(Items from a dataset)
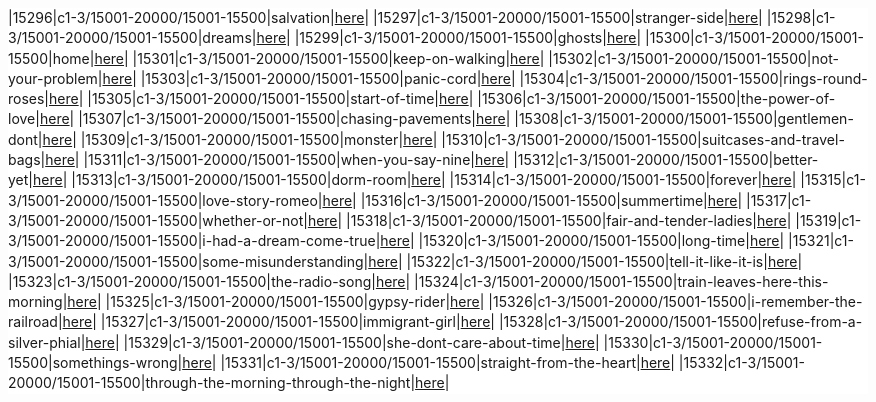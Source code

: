 |15296|c1-3/15001-20000/15001-15500|salvation|[here](https://cdn.jsdelivr.net/gh/guitarchord/c1-3/15001-20000/15001-15500/salvation.webp)|
|15297|c1-3/15001-20000/15001-15500|stranger-side|[here](https://cdn.jsdelivr.net/gh/guitarchord/c1-3/15001-20000/15001-15500/stranger-side.webp)|
|15298|c1-3/15001-20000/15001-15500|dreams|[here](https://cdn.jsdelivr.net/gh/guitarchord/c1-3/15001-20000/15001-15500/dreams.webp)|
|15299|c1-3/15001-20000/15001-15500|ghosts|[here](https://cdn.jsdelivr.net/gh/guitarchord/c1-3/15001-20000/15001-15500/ghosts.webp)|
|15300|c1-3/15001-20000/15001-15500|home|[here](https://cdn.jsdelivr.net/gh/guitarchord/c1-3/15001-20000/15001-15500/home.webp)|
|15301|c1-3/15001-20000/15001-15500|keep-on-walking|[here](https://cdn.jsdelivr.net/gh/guitarchord/c1-3/15001-20000/15001-15500/keep-on-walking.webp)|
|15302|c1-3/15001-20000/15001-15500|not-your-problem|[here](https://cdn.jsdelivr.net/gh/guitarchord/c1-3/15001-20000/15001-15500/not-your-problem.webp)|
|15303|c1-3/15001-20000/15001-15500|panic-cord|[here](https://cdn.jsdelivr.net/gh/guitarchord/c1-3/15001-20000/15001-15500/panic-cord.webp)|
|15304|c1-3/15001-20000/15001-15500|rings-round-roses|[here](https://cdn.jsdelivr.net/gh/guitarchord/c1-3/15001-20000/15001-15500/rings-round-roses.webp)|
|15305|c1-3/15001-20000/15001-15500|start-of-time|[here](https://cdn.jsdelivr.net/gh/guitarchord/c1-3/15001-20000/15001-15500/start-of-time.webp)|
|15306|c1-3/15001-20000/15001-15500|the-power-of-love|[here](https://cdn.jsdelivr.net/gh/guitarchord/c1-3/15001-20000/15001-15500/the-power-of-love.webp)|
|15307|c1-3/15001-20000/15001-15500|chasing-pavements|[here](https://cdn.jsdelivr.net/gh/guitarchord/c1-3/15001-20000/15001-15500/chasing-pavements.webp)|
|15308|c1-3/15001-20000/15001-15500|gentlemen-dont|[here](https://cdn.jsdelivr.net/gh/guitarchord/c1-3/15001-20000/15001-15500/gentlemen-dont.webp)|
|15309|c1-3/15001-20000/15001-15500|monster|[here](https://cdn.jsdelivr.net/gh/guitarchord/c1-3/15001-20000/15001-15500/monster.webp)|
|15310|c1-3/15001-20000/15001-15500|suitcases-and-travel-bags|[here](https://cdn.jsdelivr.net/gh/guitarchord/c1-3/15001-20000/15001-15500/suitcases-and-travel-bags.webp)|
|15311|c1-3/15001-20000/15001-15500|when-you-say-nine|[here](https://cdn.jsdelivr.net/gh/guitarchord/c1-3/15001-20000/15001-15500/when-you-say-nine.webp)|
|15312|c1-3/15001-20000/15001-15500|better-yet|[here](https://cdn.jsdelivr.net/gh/guitarchord/c1-3/15001-20000/15001-15500/better-yet.webp)|
|15313|c1-3/15001-20000/15001-15500|dorm-room|[here](https://cdn.jsdelivr.net/gh/guitarchord/c1-3/15001-20000/15001-15500/dorm-room.webp)|
|15314|c1-3/15001-20000/15001-15500|forever|[here](https://cdn.jsdelivr.net/gh/guitarchord/c1-3/15001-20000/15001-15500/forever.webp)|
|15315|c1-3/15001-20000/15001-15500|love-story-romeo|[here](https://cdn.jsdelivr.net/gh/guitarchord/c1-3/15001-20000/15001-15500/love-story-romeo.webp)|
|15316|c1-3/15001-20000/15001-15500|summertime|[here](https://cdn.jsdelivr.net/gh/guitarchord/c1-3/15001-20000/15001-15500/summertime.webp)|
|15317|c1-3/15001-20000/15001-15500|whether-or-not|[here](https://cdn.jsdelivr.net/gh/guitarchord/c1-3/15001-20000/15001-15500/whether-or-not.webp)|
|15318|c1-3/15001-20000/15001-15500|fair-and-tender-ladies|[here](https://cdn.jsdelivr.net/gh/guitarchord/c1-3/15001-20000/15001-15500/fair-and-tender-ladies.webp)|
|15319|c1-3/15001-20000/15001-15500|i-had-a-dream-come-true|[here](https://cdn.jsdelivr.net/gh/guitarchord/c1-3/15001-20000/15001-15500/i-had-a-dream-come-true.webp)|
|15320|c1-3/15001-20000/15001-15500|long-time|[here](https://cdn.jsdelivr.net/gh/guitarchord/c1-3/15001-20000/15001-15500/long-time.webp)|
|15321|c1-3/15001-20000/15001-15500|some-misunderstanding|[here](https://cdn.jsdelivr.net/gh/guitarchord/c1-3/15001-20000/15001-15500/some-misunderstanding.webp)|
|15322|c1-3/15001-20000/15001-15500|tell-it-like-it-is|[here](https://cdn.jsdelivr.net/gh/guitarchord/c1-3/15001-20000/15001-15500/tell-it-like-it-is.webp)|
|15323|c1-3/15001-20000/15001-15500|the-radio-song|[here](https://cdn.jsdelivr.net/gh/guitarchord/c1-3/15001-20000/15001-15500/the-radio-song.webp)|
|15324|c1-3/15001-20000/15001-15500|train-leaves-here-this-morning|[here](https://cdn.jsdelivr.net/gh/guitarchord/c1-3/15001-20000/15001-15500/train-leaves-here-this-morning.webp)|
|15325|c1-3/15001-20000/15001-15500|gypsy-rider|[here](https://cdn.jsdelivr.net/gh/guitarchord/c1-3/15001-20000/15001-15500/gypsy-rider.webp)|
|15326|c1-3/15001-20000/15001-15500|i-remember-the-railroad|[here](https://cdn.jsdelivr.net/gh/guitarchord/c1-3/15001-20000/15001-15500/i-remember-the-railroad.webp)|
|15327|c1-3/15001-20000/15001-15500|immigrant-girl|[here](https://cdn.jsdelivr.net/gh/guitarchord/c1-3/15001-20000/15001-15500/immigrant-girl.webp)|
|15328|c1-3/15001-20000/15001-15500|refuse-from-a-silver-phial|[here](https://cdn.jsdelivr.net/gh/guitarchord/c1-3/15001-20000/15001-15500/refuse-from-a-silver-phial.webp)|
|15329|c1-3/15001-20000/15001-15500|she-dont-care-about-time|[here](https://cdn.jsdelivr.net/gh/guitarchord/c1-3/15001-20000/15001-15500/she-dont-care-about-time.webp)|
|15330|c1-3/15001-20000/15001-15500|somethings-wrong|[here](https://cdn.jsdelivr.net/gh/guitarchord/c1-3/15001-20000/15001-15500/somethings-wrong.webp)|
|15331|c1-3/15001-20000/15001-15500|straight-from-the-heart|[here](https://cdn.jsdelivr.net/gh/guitarchord/c1-3/15001-20000/15001-15500/straight-from-the-heart.webp)|
|15332|c1-3/15001-20000/15001-15500|through-the-morning-through-the-night|[here](https://cdn.jsdelivr.net/gh/guitarchord/c1-3/15001-20000/15001-15500/through-the-morning-through-the-night.webp)|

● TASK DESCRIPTION
Find the word "dont" in the entries above. Copy every line that has it.

● SOLVED EXERCISE
|15308|c1-3/15001-20000/15001-15500|gentlemen-dont|[here](https://cdn.jsdelivr.net/gh/guitarchord/c1-3/15001-20000/15001-15500/gentlemen-dont.webp)|
|15329|c1-3/15001-20000/15001-15500|she-dont-care-about-time|[here](https://cdn.jsdelivr.net/gh/guitarchord/c1-3/15001-20000/15001-15500/she-dont-care-about-time.webp)|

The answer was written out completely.